** Source data follows **

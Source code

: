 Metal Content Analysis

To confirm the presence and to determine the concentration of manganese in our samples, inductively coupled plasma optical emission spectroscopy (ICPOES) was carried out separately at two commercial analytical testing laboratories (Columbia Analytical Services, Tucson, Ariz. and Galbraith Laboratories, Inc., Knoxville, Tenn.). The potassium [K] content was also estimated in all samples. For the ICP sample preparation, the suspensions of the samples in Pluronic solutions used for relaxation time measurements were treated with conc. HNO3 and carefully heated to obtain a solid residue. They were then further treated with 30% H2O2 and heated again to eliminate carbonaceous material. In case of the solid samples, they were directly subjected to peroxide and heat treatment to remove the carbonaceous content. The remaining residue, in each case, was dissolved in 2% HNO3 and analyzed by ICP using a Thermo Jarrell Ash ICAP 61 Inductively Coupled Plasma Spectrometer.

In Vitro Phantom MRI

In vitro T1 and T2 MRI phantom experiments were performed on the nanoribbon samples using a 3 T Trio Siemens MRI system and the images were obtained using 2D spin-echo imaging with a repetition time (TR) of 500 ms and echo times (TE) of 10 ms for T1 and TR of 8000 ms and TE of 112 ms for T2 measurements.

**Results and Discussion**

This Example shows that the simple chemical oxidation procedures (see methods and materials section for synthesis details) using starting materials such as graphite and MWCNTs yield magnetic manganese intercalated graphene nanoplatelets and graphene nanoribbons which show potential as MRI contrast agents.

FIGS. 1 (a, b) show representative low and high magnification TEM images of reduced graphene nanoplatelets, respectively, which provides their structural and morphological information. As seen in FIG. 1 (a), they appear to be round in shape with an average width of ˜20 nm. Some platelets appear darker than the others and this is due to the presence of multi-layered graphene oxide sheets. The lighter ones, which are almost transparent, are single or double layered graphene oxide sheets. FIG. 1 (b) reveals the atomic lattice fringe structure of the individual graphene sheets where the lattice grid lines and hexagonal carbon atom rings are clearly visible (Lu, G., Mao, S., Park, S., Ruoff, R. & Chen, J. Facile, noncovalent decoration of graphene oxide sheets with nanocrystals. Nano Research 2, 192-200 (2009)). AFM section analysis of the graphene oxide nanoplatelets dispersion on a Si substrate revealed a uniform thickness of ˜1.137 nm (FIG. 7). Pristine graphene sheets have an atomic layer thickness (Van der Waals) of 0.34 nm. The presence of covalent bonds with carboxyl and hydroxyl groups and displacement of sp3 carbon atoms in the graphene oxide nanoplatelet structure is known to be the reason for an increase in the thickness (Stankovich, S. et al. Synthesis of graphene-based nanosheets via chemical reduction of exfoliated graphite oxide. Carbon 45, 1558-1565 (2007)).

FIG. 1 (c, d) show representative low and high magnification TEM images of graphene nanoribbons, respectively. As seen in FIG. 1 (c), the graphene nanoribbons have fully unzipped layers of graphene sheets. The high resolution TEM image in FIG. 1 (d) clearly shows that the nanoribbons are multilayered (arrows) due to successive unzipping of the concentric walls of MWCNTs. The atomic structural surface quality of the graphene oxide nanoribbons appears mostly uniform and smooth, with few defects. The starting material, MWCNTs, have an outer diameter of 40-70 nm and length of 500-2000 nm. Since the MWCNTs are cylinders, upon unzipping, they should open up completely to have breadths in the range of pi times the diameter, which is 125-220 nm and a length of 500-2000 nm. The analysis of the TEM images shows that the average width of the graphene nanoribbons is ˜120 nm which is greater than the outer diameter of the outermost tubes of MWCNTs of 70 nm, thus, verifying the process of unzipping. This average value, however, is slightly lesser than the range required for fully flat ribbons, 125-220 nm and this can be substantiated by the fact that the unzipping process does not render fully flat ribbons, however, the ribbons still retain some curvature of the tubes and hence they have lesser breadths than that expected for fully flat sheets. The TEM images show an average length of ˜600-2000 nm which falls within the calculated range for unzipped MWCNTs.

** End of Source data **

**Problem to solve**
A complete and exact reproduction of the data is needed.

**Written response**
Source code

: Metal Content Analysis

To confirm the presence and to determine the concentration of manganese in our samples, inductively coupled plasma optical emission spectroscopy (ICPOES) was carried out separately at two commercial analytical testing laboratories (Columbia Analytical Services, Tucson, Ariz. and Galbraith Laboratories, Inc., Knoxville, Tenn.). The potassium [K] content was also estimated in all samples. For the ICP sample preparation, the suspensions of the samples in Pluronic solutions used for relaxation time measurements were treated with conc. HNO3 and carefully heated to obtain a solid residue. They were then further treated with 30% H2O2 and heated again to eliminate carbonaceous material. In case of the solid samples, they were directly subjected to peroxide and heat treatment to remove the carbonaceous content. The remaining residue, in each case, was dissolved in 2% HNO3 and analyzed by ICP using a Thermo Jarrell Ash ICAP 61 Inductively Coupled Plasma Spectrometer.

In Vitro Phantom MRI

In vitro T1 and T2 MRI phantom experiments were performed on the nanoribbon samples using a 3 T Trio Siemens MRI system and the images were obtained using 2D spin-echo imaging with a repetition time (TR) of 500 ms and echo times (TE) of 10 ms for T1 and TR of 8000 ms and TE of 112 ms for T2 measurements.

**Results and Discussion**

This Example shows that the simple chemical oxidation procedures (see methods and materials section for synthesis details) using starting materials such as graphite and MWCNTs yield magnetic manganese intercalated graphene nanoplatelets and graphene nanoribbons which show potential as MRI contrast agents.

FIGS. 1 (a, b) show representative low and high magnification TEM images of reduced graphene nanoplatelets, respectively, which provides their structural and morphological information. As seen in FIG. 1 (a), they appear to be round in shape with an average width of ˜20 nm. Some platelets appear darker than the others and this is due to the presence of multi-layered graphene oxide sheets. The lighter ones, which are almost transparent, are single or double layered graphene oxide sheets. FIG. 1 (b) reveals the atomic lattice fringe structure of the individual graphene sheets where the lattice grid lines and hexagonal carbon atom rings are clearly visible (Lu, G., Mao, S., Park, S., Ruoff, R. & Chen, J. Facile, noncovalent decoration of graphene oxide sheets with nanocrystals. Nano Research 2, 192-200 (2009)). AFM section analysis of the graphene oxide nanoplatelets dispersion on a Si substrate revealed a uniform thickness of ˜1.137 nm (FIG. 7). Pristine graphene sheets have an atomic layer thickness (Van der Waals) of 0.34 nm. The presence of covalent bonds with carboxyl and hydroxyl groups and displacement of sp3 carbon atoms in the graphene oxide nanoplatelet structure is known to be the reason for an increase in the thickness (Stankovich, S. et al. Synthesis of graphene-based nanosheets via chemical reduction of exfoliated graphite oxide. Carbon 45, 1558-1565 (2007)).

FIG. 1 (c, d) show representative low and high magnification TEM images of graphene nanoribbons, respectively. As seen in FIG. 1 (c), the graphene nanoribbons have fully unzipped layers of graphene sheets. The high resolution TEM image in FIG. 1 (d) clearly shows that the nanoribbons are multilayered (arrows) due to successive unzipping of the concentric walls of MWCNTs. The atomic structural surface quality of the graphene oxide nanoribbons appears mostly uniform and smooth, with few defects. The starting material, MWCNTs, have an outer diameter of 40-70 nm and length of 500-2000 nm. Since the MWCNTs are cylinders, upon unzipping, they should open up completely to have breadths in the range of pi times the diameter, which is 125-220 nm and a length of 500-2000 nm. The analysis of the TEM images shows that the average width of the graphene nanoribbons is ˜120 nm which is greater than the outer diameter of the outermost tubes of MWCNTs of 70 nm, thus, verifying the process of unzipping. This average value, however, is slightly lesser than the range required for fully flat ribbons, 125-220 nm and this can be substantiated by the fact that the unzipping process does not render fully flat ribbons, however, the ribbons still retain some curvature of the tubes and hence they have lesser breadths than that expected for fully flat sheets. The TEM images show an average length of ˜600-2000 nm which falls within the calculated range for unzipped MWCNTs.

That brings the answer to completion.